In above formula (8) and (9), γ ': the angle of stator magnet kinetic potential and A axle axis, I is stator current amplitude, K _sfor the coefficient of stator coil magnetic linkage, p is number of pole-pairs, N ₂for magnetic test coil is connected around the number of turn, R is radius of circle in stator, and l is stator inner circle axial length, BB _ifor stator current is in the close size of first-harmonic magnetic of space generation; BB _ffor permanent magnet is in the close size of first-harmonic magnetic of space generation; θ is that magnetic test coil central axis is the space electrical degree that initial point launches.K _s: the coefficient of stator current coil flux linkage, K _f: the coefficient of permanent magnet flux linkage.

In above formula (10), ψ is the magnetic linkage size that stator current and permanent magnet acting in conjunction produce in magnetic test coil, ψ _sfor the magnetic linkage that stator current produces in magnetic test coil, ψ _fthe magnetic linkage producing in magnetic test coil for permanent magnet.

Claims (2)

1. brshless DC motor permanent magnet fault detection method, is characterized in that, comprises the steps:

Step 1: fixed rotor, motor is carried out to stall experiment, can obtain following relational expression:

e＝-K _sIsin(γ′)＝-K _si _β (1)；

In formula (1), e: back electromotive force; I: stator current; K _s: the coefficient of coil flux linkage, γ ' is the electrical degree of stator current in static α β coordinate system.

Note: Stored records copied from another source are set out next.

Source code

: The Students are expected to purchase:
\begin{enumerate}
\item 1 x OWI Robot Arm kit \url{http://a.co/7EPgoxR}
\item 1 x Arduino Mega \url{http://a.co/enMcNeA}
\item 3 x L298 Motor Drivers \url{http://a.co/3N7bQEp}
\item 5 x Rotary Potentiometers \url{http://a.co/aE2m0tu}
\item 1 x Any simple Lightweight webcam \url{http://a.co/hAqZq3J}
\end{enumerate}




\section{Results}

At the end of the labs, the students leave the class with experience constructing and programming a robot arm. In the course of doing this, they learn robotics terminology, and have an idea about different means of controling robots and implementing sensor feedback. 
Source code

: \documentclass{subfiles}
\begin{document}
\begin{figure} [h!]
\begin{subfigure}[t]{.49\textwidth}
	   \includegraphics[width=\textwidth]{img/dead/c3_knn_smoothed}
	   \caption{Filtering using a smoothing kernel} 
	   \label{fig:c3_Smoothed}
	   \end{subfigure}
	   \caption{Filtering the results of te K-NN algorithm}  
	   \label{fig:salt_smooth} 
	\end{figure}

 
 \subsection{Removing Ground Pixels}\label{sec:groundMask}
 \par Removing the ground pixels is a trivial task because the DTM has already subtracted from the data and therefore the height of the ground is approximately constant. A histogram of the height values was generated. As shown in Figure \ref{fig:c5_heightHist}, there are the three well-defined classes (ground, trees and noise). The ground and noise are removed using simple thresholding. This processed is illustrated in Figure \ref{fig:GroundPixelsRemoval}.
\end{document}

Step 2: the COEFFICIENT K that can be obtained corresponding stator current I and coil flux linkage by the relational expression in step 1 (1) _s;

Step 3: in motor operation course, detect the back electromotive force e on motor coil, and be the space magnetic field density amplitude B that γ-90 place produces according to back electromotive force e calculating permanent magnet in space electrical degree _fsin (γ);

Step 4: by the space magnetic field density amplitude B of the permanent magnet obtaining in step 3 _fsin (γ) contrasts with predefined reference amplitude, can determine whether that demagnetization or loss of excitation occur.

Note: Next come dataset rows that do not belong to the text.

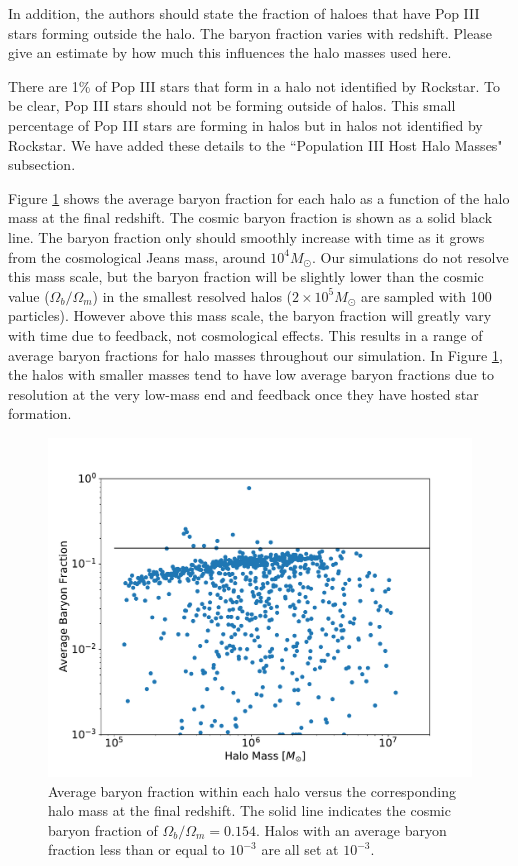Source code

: \documentclass[11pt]{article}
\newenvironment{referee}[1][]{%
    \ignorespaces%
    \begin{mdframed}[style=myquotestyle,#1]%
}{%
    \end{mdframed}%
    \ignorespacesafterend%
}%
\begin{document}
\begin{referee}
In addition, the authors should state the fraction of haloes that have Pop III stars forming outside the halo. The baryon fraction varies with redshift. Please give an estimate by how much this influences the halo masses used here.
\end{referee}
There are 1\% of Pop III stars that form in a halo not identified by Rockstar.  To be clear, Pop III stars should not be forming outside of halos. This small percentage of Pop III stars are forming in halos but in halos not identified by Rockstar.  We have added these details to the ``Population III Host Halo Masses" subsection.

Figure \ref{fig:avg_baryon_fraction} shows the average baryon fraction for each halo as a function of the halo mass at the final redshift. The cosmic baryon fraction is shown as a solid black line. The baryon fraction only should smoothly increase with time as it grows from the cosmological Jeans mass, around $10^{4} M_{\odot}$.  Our simulations do not resolve this mass scale, but the baryon fraction will be slightly lower than the cosmic value ($\Omega_b/\Omega_m$) in the smallest resolved halos ($2 \times 10^5 M_\odot$ are sampled with 100 particles).  However above this mass scale, the baryon fraction will greatly vary with time due to feedback, not cosmological effects. This results in a range of average baryon fractions for halo masses throughout our simulation. In Figure \ref{fig:avg_baryon_fraction}, the halos with smaller masses tend to have low average baryon fractions due to resolution at the very low-mass end and feedback once they have hosted star formation.

\begin{figure}[ht!]
  \centering
  \includegraphics[keepaspectratio=true, scale=0.4]{images/avg_baryon_fraction.pdf}
  \caption{\label{fig:avg_baryon_fraction} Average baryon fraction within each halo versus the corresponding halo mass at the final redshift. The solid line indicates the cosmic baryon fraction of $\Omega_b / \Omega_m = 0.154$. Halos with an average baryon fraction less than or equal to $10^{-3}$ are all set at $10^{-3}$.}
\end{figure}
\end{document}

2. brshless DC motor permanent magnet fault detection method according to claim 1, is characterized in that, in described step 3, and space magnetic field density amplitude B _fthe computational process of sin (γ) is:

When motor operation, magnetic test coil is opened circuit, now in magnetic test coil, no current flows through, and it does not exert an influence to motor space magnetic field, and the coil-end voltage of detection equals its back electromotive force:

$e=-\frac{{\mathrm{d\ψ}}_s+{\mathrm{d\ψ}}_f}{\mathrm{dt}}={-K}_{s}I\frac{d\cos \left({\mathrm{\γ}}^{\′}\right)}{\mathrm{dt}}{-K}_f{B}_f\frac{d\cos \left(\mathrm{\γ}\right)}{\mathrm{dt}}={-\mathrm{\ωK}}_{s}I\sin \left({\mathrm{\γ}}^{\′}\right){-\mathrm{\ωK}}_f{B}_f\sin \left(\mathrm{\γ}\right)---\left(2\right);$

In above formula (2), e is back-emf, and ψ s is the magnetic linkage that stator current produces, ψ _ffor the magnetic linkage that permanent magnet produces, γ is the angle of permanent magnet and A axle axis, and γ ' is the angle of stator magnet kinetic potential and A axle axis, K _sfor the coefficient of stator coil magnetic linkage, K _ffor permanent magnet flux linkage coefficient, ω is electric angle speed.

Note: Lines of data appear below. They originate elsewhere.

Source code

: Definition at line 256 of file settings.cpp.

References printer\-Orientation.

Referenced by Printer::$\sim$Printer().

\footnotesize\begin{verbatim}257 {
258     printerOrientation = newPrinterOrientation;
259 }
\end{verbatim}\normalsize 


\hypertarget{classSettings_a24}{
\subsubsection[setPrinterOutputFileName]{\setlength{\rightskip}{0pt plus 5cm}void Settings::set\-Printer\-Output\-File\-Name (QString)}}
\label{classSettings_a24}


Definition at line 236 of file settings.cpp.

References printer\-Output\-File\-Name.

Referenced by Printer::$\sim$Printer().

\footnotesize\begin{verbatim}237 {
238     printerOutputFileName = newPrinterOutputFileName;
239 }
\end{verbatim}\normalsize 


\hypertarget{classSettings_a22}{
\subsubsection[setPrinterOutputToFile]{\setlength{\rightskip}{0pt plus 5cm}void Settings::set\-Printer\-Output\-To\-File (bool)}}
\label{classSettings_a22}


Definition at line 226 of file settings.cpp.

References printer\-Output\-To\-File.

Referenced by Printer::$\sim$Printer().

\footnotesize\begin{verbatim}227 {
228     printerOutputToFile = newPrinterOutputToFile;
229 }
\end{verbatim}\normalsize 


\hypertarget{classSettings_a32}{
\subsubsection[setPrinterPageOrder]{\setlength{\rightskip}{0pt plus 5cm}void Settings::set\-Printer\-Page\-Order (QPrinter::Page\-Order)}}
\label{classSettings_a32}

Now above formula (2) can be become:

$K_f{B}_f\sin \left(\mathrm{\γ}\right)=-\frac{e+\mathrm{\ω}{K}_{s}I\sin \left({\mathrm{\γ}}^{\′}\right)}{\mathrm{\ω}}=-\frac{e+\mathrm{\ω}{K}_s{i}_{\mathrm{\β}}}{\mathrm{\ω}}---\left(3\right);$

Can calculate and obtain space magnetic field density amplitude B according to above formula (3) _fsin (γ);

In above formula (3), e is back-emf, and γ is the angle of permanent magnet and A axle axis, and γ ' is the angle of stator magnet kinetic potential and A axle axis, K _sfor the coefficient of stator coil magnetic linkage, K _ffor permanent magnet flux linkage coefficient, ω is electric angle speed.